Members of the council agreed last year to end the Bar School's monopoly on running the Bar Vocational Course, after students and the director general of fair trading raised concerns over the selection system and entry restrictions.
It was decided that "suitable academic institutions" whose courses were approved and validated by the Bar should be allowed to offer the BVC. But as the Bar's validation steering committee launched its consultation paper, Peter Goldsmith, co-chairman of the committee, urged institutions to think carefully about the drawbacks of an open market.
He drew attention to the experience of the legal practice course for trainee solicitors, where an open-door policy had led to "misery" for a growing number of students who had been unable to find a training place on completing the course.
"Those students have spent a lot of time and money, only to have their hopes dashed.
"We want to see whether institutions would be interested in avoiding this in the case of the BVC by placing some limit on the number allowed to offer the course," he said.
The consultation paper warns that demand for the BVC, which has been rising dramatically for several years, is falling off.

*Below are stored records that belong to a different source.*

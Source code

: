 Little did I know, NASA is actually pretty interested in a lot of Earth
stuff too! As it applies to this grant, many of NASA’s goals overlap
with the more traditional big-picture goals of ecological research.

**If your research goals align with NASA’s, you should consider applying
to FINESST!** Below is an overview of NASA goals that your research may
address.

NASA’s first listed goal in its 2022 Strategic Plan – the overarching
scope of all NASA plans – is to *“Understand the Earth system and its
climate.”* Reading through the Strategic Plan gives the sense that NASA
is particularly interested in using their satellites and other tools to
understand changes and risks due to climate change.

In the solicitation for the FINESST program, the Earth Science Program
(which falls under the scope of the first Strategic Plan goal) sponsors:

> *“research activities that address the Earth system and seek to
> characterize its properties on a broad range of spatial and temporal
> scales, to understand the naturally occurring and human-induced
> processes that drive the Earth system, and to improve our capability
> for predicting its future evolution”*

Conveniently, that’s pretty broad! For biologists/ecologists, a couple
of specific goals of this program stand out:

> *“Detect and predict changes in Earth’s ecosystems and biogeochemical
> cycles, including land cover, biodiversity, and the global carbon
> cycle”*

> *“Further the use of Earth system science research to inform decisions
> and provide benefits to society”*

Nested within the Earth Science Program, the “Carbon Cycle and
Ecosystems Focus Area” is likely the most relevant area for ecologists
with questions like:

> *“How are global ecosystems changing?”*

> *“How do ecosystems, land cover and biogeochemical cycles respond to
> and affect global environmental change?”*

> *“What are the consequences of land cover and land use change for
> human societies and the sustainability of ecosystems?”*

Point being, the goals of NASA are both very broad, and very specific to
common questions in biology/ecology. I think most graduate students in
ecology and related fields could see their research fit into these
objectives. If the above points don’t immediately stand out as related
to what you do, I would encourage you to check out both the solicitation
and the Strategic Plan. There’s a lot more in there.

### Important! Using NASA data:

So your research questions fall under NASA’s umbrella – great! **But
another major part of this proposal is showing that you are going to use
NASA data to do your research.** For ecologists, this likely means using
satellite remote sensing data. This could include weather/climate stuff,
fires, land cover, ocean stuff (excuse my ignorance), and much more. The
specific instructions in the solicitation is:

The number of applicants dropped from 2,300 for the 1993/94 course to 1,400 for 1994/95.
The paper says candidates' "more realistic" assessment of the chances of gaining a pupillage (a training place with a set of chambers) may well have been a significant factor in reversing the previous trend.
Another issue would be students' ability to meet fee levels, which are likely to be in excess of Pounds 5,000.
The paper adds: "Unless there is some known limitation on the number of institutions offering the course, any institution will be uncertain how many students it will be able to attract and whether they will be enough to meet its minimum requirements.
"It is important that there is a choice of institutions available to offer the course and that good institutions are not put off by the prospect that there will be too many providers in the field,' the report suggests.
"This would suggest that a limitation on the number of institutions to be validated will be necessary in the first instance."
Institutions have been given until June 16 to respond to the consultation paper.